(Input records begins)

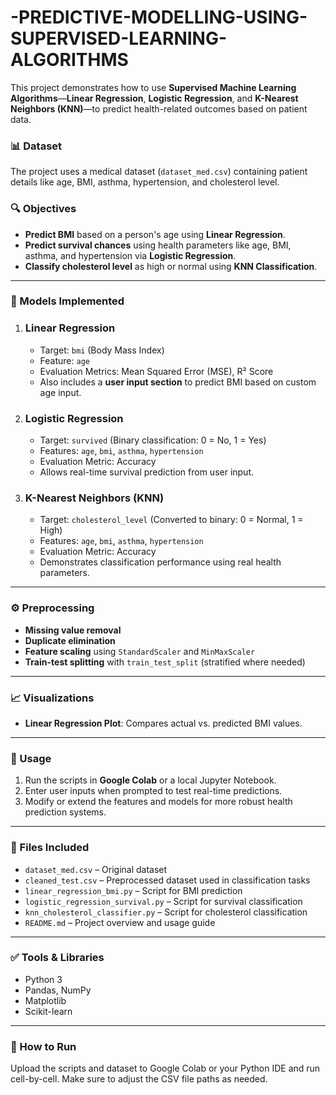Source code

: # -PREDICTIVE-MODELLING-USING-SUPERVISED-LEARNING-ALGORITHMS

This project demonstrates how to use **Supervised Machine Learning Algorithms**—**Linear Regression**, **Logistic Regression**, and **K-Nearest Neighbors (KNN)**—to predict health-related outcomes based on patient data.

### 📊 Dataset

The project uses a medical dataset (`dataset_med.csv`) containing patient details like age, BMI, asthma, hypertension, and cholesterol level.

### 🔍 Objectives

* **Predict BMI** based on a person's age using **Linear Regression**.
* **Predict survival chances** using health parameters like age, BMI, asthma, and hypertension via **Logistic Regression**.
* **Classify cholesterol level** as high or normal using **KNN Classification**.

---

### 🧠 Models Implemented

1. ### **Linear Regression**

   * Target: `bmi` (Body Mass Index)
   * Feature: `age`
   * Evaluation Metrics: Mean Squared Error (MSE), R² Score
   * Also includes a **user input section** to predict BMI based on custom age input.

2. ### **Logistic Regression**

   * Target: `survived` (Binary classification: 0 = No, 1 = Yes)
   * Features: `age`, `bmi`, `asthma`, `hypertension`
   * Evaluation Metric: Accuracy
   * Allows real-time survival prediction from user input.

3. ### **K-Nearest Neighbors (KNN)**

   * Target: `cholesterol_level` (Converted to binary: 0 = Normal, 1 = High)
   * Features: `age`, `bmi`, `asthma`, `hypertension`
   * Evaluation Metric: Accuracy
   * Demonstrates classification performance using real health parameters.

---

### ⚙️ Preprocessing

* **Missing value removal**
* **Duplicate elimination**
* **Feature scaling** using `StandardScaler` and `MinMaxScaler`
* **Train-test splitting** with `train_test_split` (stratified where needed)

---

### 📈 Visualizations

* **Linear Regression Plot**: Compares actual vs. predicted BMI values.

---

### 🧪 Usage

1. Run the scripts in **Google Colab** or a local Jupyter Notebook.
2. Enter user inputs when prompted to test real-time predictions.
3. Modify or extend the features and models for more robust health prediction systems.

---

### 📁 Files Included

* `dataset_med.csv` – Original dataset
* `cleaned_test.csv` – Preprocessed dataset used in classification tasks
* `linear_regression_bmi.py` – Script for BMI prediction
* `logistic_regression_survival.py` – Script for survival classification
* `knn_cholesterol_classifier.py` – Script for cholesterol classification
* `README.md` – Project overview and usage guide

---

### ✅ Tools & Libraries

* Python 3
* Pandas, NumPy
* Matplotlib
* Scikit-learn

---

### 📌 How to Run

Upload the scripts and dataset to Google Colab or your Python IDE and run cell-by-cell. Make sure to adjust the CSV file paths as needed.

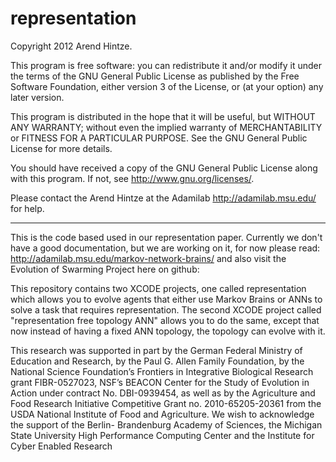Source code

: representation
==============

Copyright 2012 Arend Hintze.

This program is free software: you can redistribute it and/or modify it under the terms of the GNU General Public License as published by the Free Software Foundation, either version 3 of the License, or (at your option) any later version.

This program is distributed in the hope that it will be useful, but WITHOUT ANY WARRANTY; without even the implied warranty of MERCHANTABILITY or FITNESS FOR A PARTICULAR PURPOSE. See the GNU General Public License for more details.

You should have received a copy of the GNU General Public License along with this program. If not, see http://www.gnu.org/licenses/.

Please contact the Arend Hintze at the Adamilab http://adamilab.msu.edu/ for help.

---

This is the code based used in our representation paper. Currently
we don't have a good documentation, but we are working on it, for now
please read:
http://adamilab.msu.edu/markov-network-brains/
and also visit the Evolution of Swarming Project here on github:

This repository contains two XCODE projects, one called representation
which allows you to evolve agents that either use Markov Brains or
ANNs to solve a task that requires representation.
The second XCODE project called "representation free topology ANN"
allows you to do the same, except that now instead of having
a fixed ANN topology, the topology can evolve with it.


This research was supported in part
by the German Federal Ministry of Education and Research, by the Paul G. Allen Family
Foundation, by the National Science Foundation’s Frontiers in Integrative Biological
Research grant FIBR-0527023, NSF’s BEACON Center for the Study of Evolution in
Action under contract No. DBI-0939454, as well as by the Agriculture and Food Research
Initiative Competitive Grant no. 2010-65205-20361 from the USDA National
Institute of Food and Agriculture. We wish to acknowledge the support of the Berlin-
Brandenburg Academy of Sciences, the Michigan State University High Performance
Computing Center and the Institute for Cyber Enabled Research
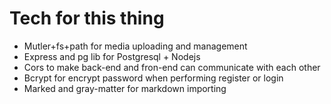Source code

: # Tech for this thing 
- Mutler+fs+path for media uploading and management
- Express and pg lib for Postgresql + Nodejs 
- Cors to make back-end and fron-end can communicate with each other
- Bcrypt for encrypt password when performing register or login
- Marked and gray-matter for markdown importing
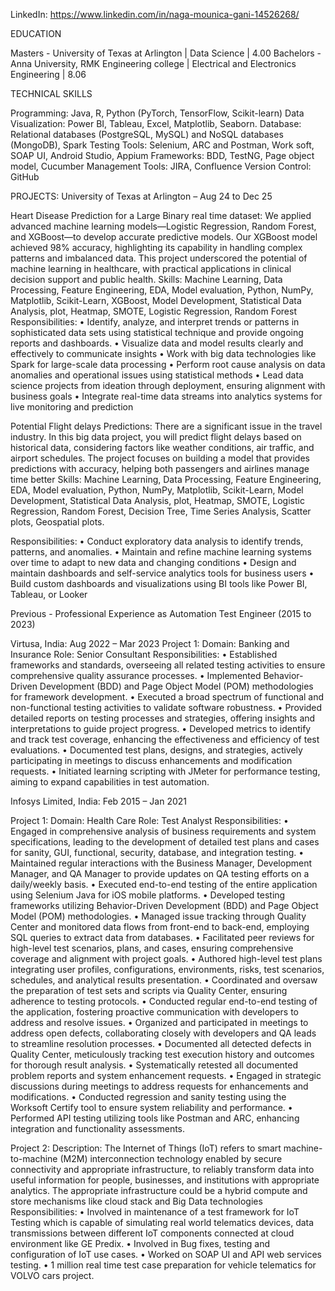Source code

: LinkedIn: https://www.linkedin.com/in/naga-mounica-gani-14526268/

EDUCATION

Masters - University of Texas at Arlington | Data Science | 4.00
Bachelors - Anna University, RMK Engineering college | Electrical and Electronics Engineering | 8.06

TECHNICAL SKILLS

Programming: Java, R, Python (PyTorch, TensorFlow, Scikit-learn)
Data Visualization: Power BI, Tableau, Excel, Matplotlib, Seaborn.
Database: Relational databases (PostgreSQL, MySQL) and NoSQL databases (MongoDB), Spark
Testing Tools: Selenium, ARC and Postman, Work soft, SOAP UI, Android Studio, Appium
Frameworks: BDD, TestNG, Page object model, Cucumber
Management Tools: JIRA, Confluence
Version Control: GitHub

PROJECTS: University of Texas at Arlington – Aug 24 to Dec 25

Heart Disease Prediction for a Large Binary real time dataset: We applied advanced machine learning models—Logistic Regression, Random Forest, and XGBoost—to develop accurate predictive models. Our XGBoost model achieved 98% accuracy, highlighting its capability in handling complex patterns and imbalanced data. This project underscored the potential of machine learning in healthcare, with practical applications in clinical decision support and public health.
Skills: Machine Learning, Data Processing, Feature Engineering, EDA, Model evaluation, Python, NumPy, Matplotlib, Scikit-Learn, XGBoost, Model Development, Statistical Data Analysis, plot, Heatmap, SMOTE, Logistic Regression, Random Forest
Responsibilities:
•	Identify, analyze, and interpret trends or patterns in sophisticated data sets using statistical technique and provide ongoing reports and dashboards.
•	Visualize data and model results clearly and effectively to communicate insights
•	Work with big data technologies like Spark for large-scale data processing
•	Perform root cause analysis on data anomalies and operational issues using statistical methods
•	Lead data science projects from ideation through deployment, ensuring alignment with business goals
•	Integrate real-time data streams into analytics systems for live monitoring and prediction

Potential Flight delays Predictions: There are a significant issue in the travel industry. In this big data project, you will predict flight delays based on historical data, considering factors like weather conditions, air traffic, and airport schedules. The project focuses on building a model that provides predictions with accuracy, helping both passengers and airlines manage time better
Skills: Machine Learning, Data Processing, Feature Engineering, EDA, Model evaluation, Python, NumPy, Matplotlib, Scikit-Learn, Model Development, Statistical Data Analysis, plot, Heatmap, SMOTE, Logistic Regression, Random Forest, Decision Tree, Time Series Analysis, Scatter plots, Geospatial plots.

Responsibilities:
•	Conduct exploratory data analysis to identify trends, patterns, and anomalies.
•	Maintain and refine machine learning systems over time to adapt to new data and changing conditions
•	Design and maintain dashboards and self-service analytics tools for business users 
•	Build custom dashboards and visualizations using BI tools like Power BI, Tableau, or Looker

Previous - Professional Experience as Automation Test Engineer (2015 to 2023)

Virtusa, India: Aug 2022 – Mar 2023
Project 1: 
Domain: Banking and Insurance
Role: Senior Consultant
Responsibilities: 
•	Established frameworks and standards, overseeing all related testing activities to ensure comprehensive quality assurance processes.
•	Implemented Behavior-Driven Development (BDD) and Page Object Model (POM) methodologies for framework development.
•	Executed a broad spectrum of functional and non-functional testing activities to validate software robustness.
•	Provided detailed reports on testing processes and strategies, offering insights and interpretations to guide project progress.
•	Developed metrics to identify and track test coverage, enhancing the effectiveness and efficiency of test evaluations.
•	Documented test plans, designs, and strategies, actively participating in meetings to discuss enhancements and modification requests.
•	Initiated learning scripting with JMeter for performance testing, aiming to expand capabilities in test automation.

Infosys Limited, India: Feb 2015 – Jan 2021

Project 1: 
Domain: Health Care
Role: Test Analyst
Responsibilities: 
•	Engaged in comprehensive analysis of business requirements and system specifications, leading to the development of detailed test plans and cases for sanity, GUI, functional, security, database, and integration testing.
•	Maintained regular interactions with the Business Manager, Development Manager, and QA Manager to provide updates on QA testing efforts on a daily/weekly basis.
•	Executed end-to-end testing of the entire application using Selenium Java for iOS mobile platforms.
•	Developed testing frameworks utilizing Behavior-Driven Development (BDD) and Page Object Model (POM) methodologies.
•	Managed issue tracking through Quality Center and monitored data flows from front-end to back-end, employing SQL queries to extract data from databases.
•	Facilitated peer reviews for high-level test scenarios, plans, and cases, ensuring comprehensive coverage and alignment with project goals.
•	Authored high-level test plans integrating user profiles, configurations, environments, risks, test scenarios, schedules, and analytical results presentation.
•	Coordinated and oversaw the preparation of test sets and scripts via Quality Center, ensuring adherence to testing protocols.
•	Conducted regular end-to-end testing of the application, fostering proactive communication with developers to address and resolve issues.
•	Organized and participated in meetings to address open defects, collaborating closely with developers and QA leads to streamline resolution processes.
•	Documented all detected defects in Quality Center, meticulously tracking test execution history and outcomes for thorough result analysis.
•	Systematically retested all documented problem reports and system enhancement requests.
•	Engaged in strategic discussions during meetings to address requests for enhancements and modifications.
•	Conducted regression and sanity testing using the Worksoft Certify tool to ensure system reliability and performance.
•	Performed API testing utilizing tools like Postman and ARC, enhancing integration and functionality assessments.
     
  Project 2: 
Description: The Internet of Things (IoT) refers to smart machine-to-machine (M2M) interconnection technology enabled by secure connectivity and appropriate infrastructure, to reliably transform data into useful information for people, businesses, and institutions with appropriate analytics. The appropriate infrastructure could be a hybrid compute and store mechanisms like cloud stack and Big Data technologies
Responsibilities: 
•	Involved in maintenance of a test framework for IoT Testing which is capable of simulating real world telematics devices, data transmissions between different IoT components connected at cloud environment like GE Predix.
•	Involved in Bug fixes, testing and configuration of IoT use cases. 
•	Worked on SOAP UI and API web services testing.
•	1 million real time test case preparation for vehicle telematics for VOLVO cars project.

(Input records ends)

Only the lines above from the line containing "in test automation." through the line containing "analytical results presentation." should be retyped, exactly and with both ends included.

Expected answer |
•	Initiated learning scripting with JMeter for performance testing, aiming to expand capabilities in test automation.

Infosys Limited, India: Feb 2015 – Jan 2021

Project 1: 
Domain: Health Care
Role: Test Analyst
Responsibilities: 
•	Engaged in comprehensive analysis of business requirements and system specifications, leading to the development of detailed test plans and cases for sanity, GUI, functional, security, database, and integration testing.
•	Maintained regular interactions with the Business Manager, Development Manager, and QA Manager to provide updates on QA testing efforts on a daily/weekly basis.
•	Executed end-to-end testing of the entire application using Selenium Java for iOS mobile platforms.
•	Developed testing frameworks utilizing Behavior-Driven Development (BDD) and Page Object Model (POM) methodologies.
•	Managed issue tracking through Quality Center and monitored data flows from front-end to back-end, employing SQL queries to extract data from databases.
•	Facilitated peer reviews for high-level test scenarios, plans, and cases, ensuring comprehensive coverage and alignment with project goals.
•	Authored high-level test plans integrating user profiles, configurations, environments, risks, test scenarios, schedules, and analytical results presentation.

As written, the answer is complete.